L’enjeu est énorme : des millions de vies ont été perdues dans la région. Le Soudan reste sur la liste du département d’État des États soutenant le terrorisme. Or, c’est un lieu stratégique dans les efforts des États-Unis pour combattre les États en déliquescence et le terrorisme entre la corne de l’Afrique et la Mer noire. Réussir à se réengager dans ce pays pourrait également valider la rhétorique sur le désir de l’Amérique d’entretenir une relation constructive avec le monde islamique.
Toutefois, faire appliquer le plan sera plus difficile que de le négocier car beaucoup d’éléments laissent penser que les deux parties en présence ne sont pas résolus à respecter totalement un accord qu’ils n’ont accepté qu’en raison des pressions extérieurs.

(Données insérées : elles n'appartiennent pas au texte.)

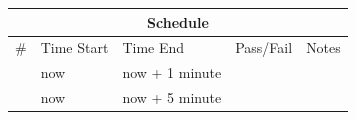 \documentclass{article}
\begin{document}
\begin{enumerate}
	\vspace{0.25in}
	\begin{tabular}{|l|l|l|l|l|}
		\hline
		\multicolumn{5}{|c|}{Schedule} \\
		\hline
		\# & Time Start & Time End & Pass/Fail & \hspace{0.5in}Notes\hspace{0.5in} \\
		\hline
		& now & now + 1 minute & & \\
		\hline
		& now & now + 5 minute & & \\
		\hline
	\end{tabular}

\end{enumerate}

\end{document}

Il faut donc maintenir ces pressions et en cela les États-Unis ont un rôle déterminant à jouer :
- Il faut agir au Darfour avec l’Union africaine et l’Union européenne pour instaurer un cessez-le-feu.
- Il faut transformer le protocole d’accord au Sud en traité de paix.
- Il faut débloquer des fonds pour la reconstruction.
- Il faut désarmer les différents groupes et développer une organisation politique incluant tous les groupes.